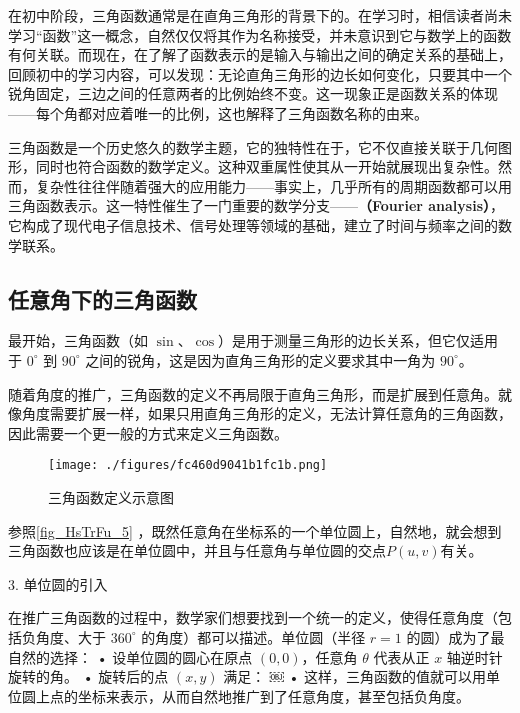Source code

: \begin{issues}
\issueDraft
\end{issues}

在初中阶段，三角函数通常是在直角三角形的背景下的。在学习时，相信读者尚未学习“函数”这一概念，自然仅仅将其作为名称接受，并未意识到它与数学上的函数有何关联。而现在，在了解了函数表示的是输入与输出之间的确定关系的基础上，回顾初中的学习内容，可以发现：无论直角三角形的边长如何变化，只要其中一个锐角固定，三边之间的任意两者的比例始终不变。这一现象正是函数关系的体现——每个角都对应着唯一的比例，这也解释了三角函数名称的由来。

三角函数是一个历史悠久的数学主题，它的独特性在于，它不仅直接关联于几何图形，同时也符合函数的数学定义。这种双重属性使其从一开始就展现出复杂性。然而，复杂性往往伴随着强大的应用能力——事实上，几乎所有的周期函数都可以用三角函数表示。这一特性催生了一门重要的数学分支——\textbf{（Fourier analysis）}，它构成了现代电子信息技术、信号处理等领域的基础，建立了时间与频率之间的数学联系。



\subsection{任意角下的三角函数}

最开始，三角函数（如 $\sin$、$\cos$）是用于测量三角形的边长关系，但它仅适用于 $0^\circ$ 到 $90^\circ$ 之间的锐角，这是因为直角三角形的定义要求其中一角为 $90^\circ$。

随着角度的推广，三角函数的定义不再局限于直角三角形，而是扩展到任意角。就像角度需要扩展一样，如果只用直角三角形的定义，无法计算任意角的三角函数，因此需要一个更一般的方式来定义三角函数。

\begin{figure}[ht]
\centering
\texttt{[image: ./figures/fc460d9041b1fc1b.png]}
\caption{三角函数定义示意图} \label{fig_HsTrFu_5}
\end{figure}

参照\autoref{fig_HsTrFu_5} ，既然任意角在坐标系的一个单位圆上，自然地，就会想到三角函数也应该是在单位圆中，并且与任意角与单位圆的交点$P(u,v)$有关。

3. 单位圆的引入

在推广三角函数的过程中，数学家们想要找到一个统一的定义，使得任意角度（包括负角度、大于 $360^\circ$ 的角度）都可以描述。单位圆（半径 $r = 1$ 的圆）成为了最自然的选择：
	•	设单位圆的圆心在原点 $(0,0)$，任意角 $\theta$ 代表从正 $x$ 轴逆时针旋转的角。
	•	旋转后的点 $(x, y)$ 满足：
￼
	•	这样，三角函数的值就可以用单位圆上点的坐标来表示，从而自然地推广到了任意角度，甚至包括负角度。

— Activity —
Although the records include pictures, the copy should reproduce every line exactly and none of the pictures.

— Output of the task —
Source code

: \begin{issues}
\issueDraft
\end{issues}

在初中阶段，三角函数通常是在直角三角形的背景下的。在学习时，相信读者尚未学习“函数”这一概念，自然仅仅将其作为名称接受，并未意识到它与数学上的函数有何关联。而现在，在了解了函数表示的是输入与输出之间的确定关系的基础上，回顾初中的学习内容，可以发现：无论直角三角形的边长如何变化，只要其中一个锐角固定，三边之间的任意两者的比例始终不变。这一现象正是函数关系的体现——每个角都对应着唯一的比例，这也解释了三角函数名称的由来。

三角函数是一个历史悠久的数学主题，它的独特性在于，它不仅直接关联于几何图形，同时也符合函数的数学定义。这种双重属性使其从一开始就展现出复杂性。然而，复杂性往往伴随着强大的应用能力——事实上，几乎所有的周期函数都可以用三角函数表示。这一特性催生了一门重要的数学分支——\textbf{（Fourier analysis）}，它构成了现代电子信息技术、信号处理等领域的基础，建立了时间与频率之间的数学联系。



\subsection{任意角下的三角函数}

最开始，三角函数（如 $\sin$、$\cos$）是用于测量三角形的边长关系，但它仅适用于 $0^\circ$ 到 $90^\circ$ 之间的锐角，这是因为直角三角形的定义要求其中一角为 $90^\circ$。

随着角度的推广，三角函数的定义不再局限于直角三角形，而是扩展到任意角。就像角度需要扩展一样，如果只用直角三角形的定义，无法计算任意角的三角函数，因此需要一个更一般的方式来定义三角函数。

\begin{figure}[ht]
\centering
\texttt{[image: ./figures/fc460d9041b1fc1b.png]}
\caption{三角函数定义示意图} \label{fig_HsTrFu_5}
\end{figure}

参照\autoref{fig_HsTrFu_5} ，既然任意角在坐标系的一个单位圆上，自然地，就会想到三角函数也应该是在单位圆中，并且与任意角与单位圆的交点$P(u,v)$有关。

3. 单位圆的引入

在推广三角函数的过程中，数学家们想要找到一个统一的定义，使得任意角度（包括负角度、大于 $360^\circ$ 的角度）都可以描述。单位圆（半径 $r = 1$ 的圆）成为了最自然的选择：
	•	设单位圆的圆心在原点 $(0,0)$，任意角 $\theta$ 代表从正 $x$ 轴逆时针旋转的角。
	•	旋转后的点 $(x, y)$ 满足：
	•	这样，三角函数的值就可以用单位圆上点的坐标来表示，从而自然地推广到了任意角度，甚至包括负角度。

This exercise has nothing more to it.